# McChrystal in the bull ring



## QC (Sep 3, 2009)

http://www.economist.com/world/asia/displaystory.cfm?story_id=14376264

Sep 3rd 2009 | KABUL
From The Economist print edition

*NATO is running out of time in Afghanistan*

CALL it the “Matador Doctrine”: a beast charges pointlessly at the bullfighter’s cape, exhausting itself and suffering endless small wounds, until it succumbs to a weaker opponent. Stanley McChrystal, NATO’s commander in Afghanistan, says his troops have been acting like a powerful but stupid bull lunging after insurgents; without a change of tactics NATO may yet have its ears cut off by the Taliban.

After nearly eight years of war, the allies’ weariness is showing. The latest opinion polls say the American public is gloomy about the fight in Afghanistan and increasingly resistant to sending more troops there. Parts of the Democratic Party, in particular, are hostile to the war and the White House is nervous. General McChrystal knows he has little time to turn things around. 

 On August 31st he submitted his long-awaited review to NATO leaders, saying “the situation in Afghanistan is serious, but success is achievable.” The assessment is confidential (and bleak, it is said) but the commander’s priorities are known, not least from a directive to his troops of five days earlier containing the bull-and-matador simile.
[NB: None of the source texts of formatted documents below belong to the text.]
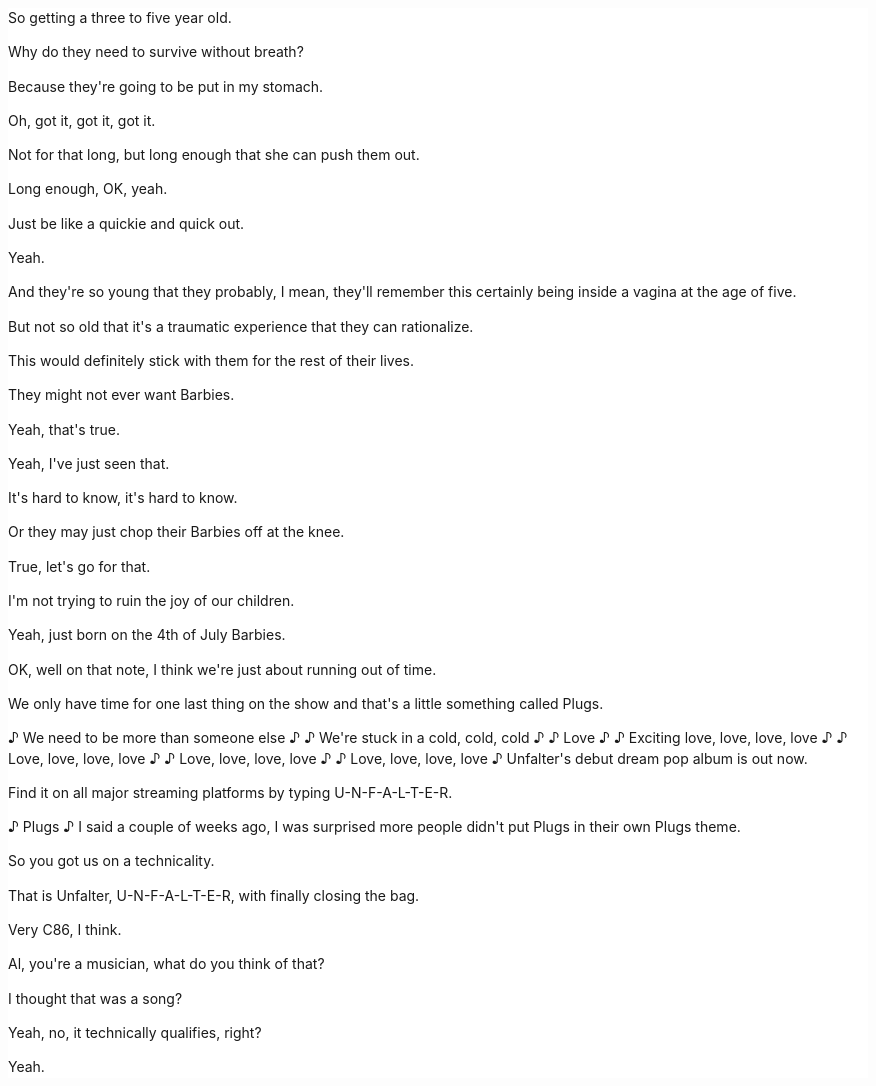 So getting a three to five year old.

Why do they need to survive without breath?

Because they're going to be put in my stomach.

Oh, got it, got it, got it.

Not for that long, but long enough that she can push them out.

Long enough, OK, yeah.

Just be like a quickie and quick out.

Yeah.

And they're so young that they probably, I mean, they'll remember this certainly being inside a vagina at the age of five.

But not so old that it's a traumatic experience that they can rationalize.

This would definitely stick with them for the rest of their lives.

They might not ever want Barbies.

Yeah, that's true.

Yeah, I've just seen that.

It's hard to know, it's hard to know.

Or they may just chop their Barbies off at the knee.

True, let's go for that.

I'm not trying to ruin the joy of our children.

Yeah, just born on the 4th of July Barbies.

OK, well on that note, I think we're just about running out of time.

We only have time for one last thing on the show and that's a little something called Plugs.

♪ We need to be more than someone else ♪ ♪ We're stuck in a cold, cold, cold ♪ ♪ Love ♪ ♪ Exciting love, love, love, love ♪ ♪ Love, love, love, love ♪ ♪ Love, love, love, love ♪ ♪ Love, love, love, love ♪ Unfalter's debut dream pop album is out now.

Find it on all major streaming platforms by typing U-N-F-A-L-T-E-R.

♪ Plugs ♪ I said a couple of weeks ago, I was surprised more people didn't put Plugs in their own Plugs theme.

So you got us on a technicality.

That is Unfalter, U-N-F-A-L-T-E-R, with finally closing the bag.

Very C86, I think.

Al, you're a musician, what do you think of that?

I thought that was a song?

Yeah, no, it technically qualifies, right?

Yeah.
They are: protect the Afghan population rather than kill or capture insurgents; build up Afghan forces; boost the legitimacy of the government in Kabul and improve the co-ordination of civilian aid. The Taliban and the Western-backed Afghan government are fighting for the allegiance of the Afghan people, says the general; the people will decide who wins. 

Such ideas have been American orthodoxy on counter-insurgency for nearly three years, adopted successfully in Iraq and less successfully by previous commanders in Afghanistan. General McChrystal’s directive on the need for units to drive vehicles courteously is little different from the order issued by his sacked predecessor, General David McKiernan, and posted at NATO bases: “We can’t win if you drive recklessly.”

But if the theory is the same, the implementation may be different. General McChrystal has already sharply reduced the frequency of air strikes even as Western military casualties are at their highest since the fall of the Taliban. His report emphasises the “reintegration” of Taliban fighters—don’t call it “reconciliation”—to try to draw away as many as possible of those who fight for money or tribal honour rather than for religious ideology.

The general wants much closer “partnering” of Western troops with Afghan forces, from common headquarters to joint platoons. He calls for the accelerated training of Afghan forces, to nearly 220,000 soldiers and policemen by the end of next year, with the option of nearly doubling that number to 400,000 if, as is likely, security conditions do not improve. This week a Taliban suicide bomber killed the Afghan deputy intelligence chief, Abdullah Laghmani, and more than 20 others.

General McChrystal has not openly said what his entourage agrees on: to protect the population, NATO will need more troops than the 110,000 it will have by the end of the year after the reinforcements ordered by Barack Obama. A request for more may come in a second report later this month and will depend not just on military calculations, but on two political ones: will Afghans see a bigger NATO presence as an occupying force? Will voters in the West agree to sink more blood and treasure in the Hindu Kush? 

On both counts the task would be greatly eased if the Afghan leader, President Hamid Karzai, were not so damaged by the ineffectiveness and corruption of his government. Last month’s presidential election was a chance to relaunch his leadership. But the claims of widespread ballot-rigging are tainting him further. Afghan officials have been flooded with more than 2,000 complaints of fraud. Mr Karzai’s main challenger, Abdullah Abdullah, a former foreign minister, has presented evidence of forged ballots, coercion and other irregularities. He urges his supporters to stay calm, but says he will accept neither defeat nor a unity government. 

On September 2nd, with over 60% of stations reporting results, Mr Karzai had 47.3% of the vote against 32.6% for Mr Abdallah. This excludes most votes in the turbulent south, which diplomats think will carry Mr Karzai over the 50% mark to avoid a run-off. The president would no doubt then reward former warlords who supported him with jobs and spoils. Western officials seem glumly reconciled to another term for Mr Karzai. General McChrystal’s directive tells soldiers to “confront self-serving officials who monopolise wealth and power and abuse people’s trust”. Easier said than done.


----------



## 7point62 (Sep 6, 2009)

Queens Cadet said:


> http://www.economist.com/world/asia/displaystory.cfm?story_id=14376264
> 
> Sep 3rd 2009 | KABUL
> From The Economist print edition
> ...




What happened to *kill Osama Bin Laden and eliminate Al Qaeda as a threat?*

I admire McChrystal but he's hamstrung. He doesn't stand a chance in hell of accomplishing his "priorities." He'd need another 5 years, at least. The doves in the Democratic party will never give him that. Besides, the various governments in Kabul, whether legitimate or not, never carried a whole lot of weight _outside of Kabul._

Abdul and Mohammed and Akbar up there in the freakin passes with their RPGs and AKs are doing the same thing their great great great grandpas did...and whatever happened in Kabul had little or no impact on them.


----------



## DA SWO (Sep 6, 2009)

It's a Brit paper, useful for wiping your ass.
They want us to fail, and will do whatever they can to assist our failure.  That way they can be all smug and superior to those dumbass colonists.


----------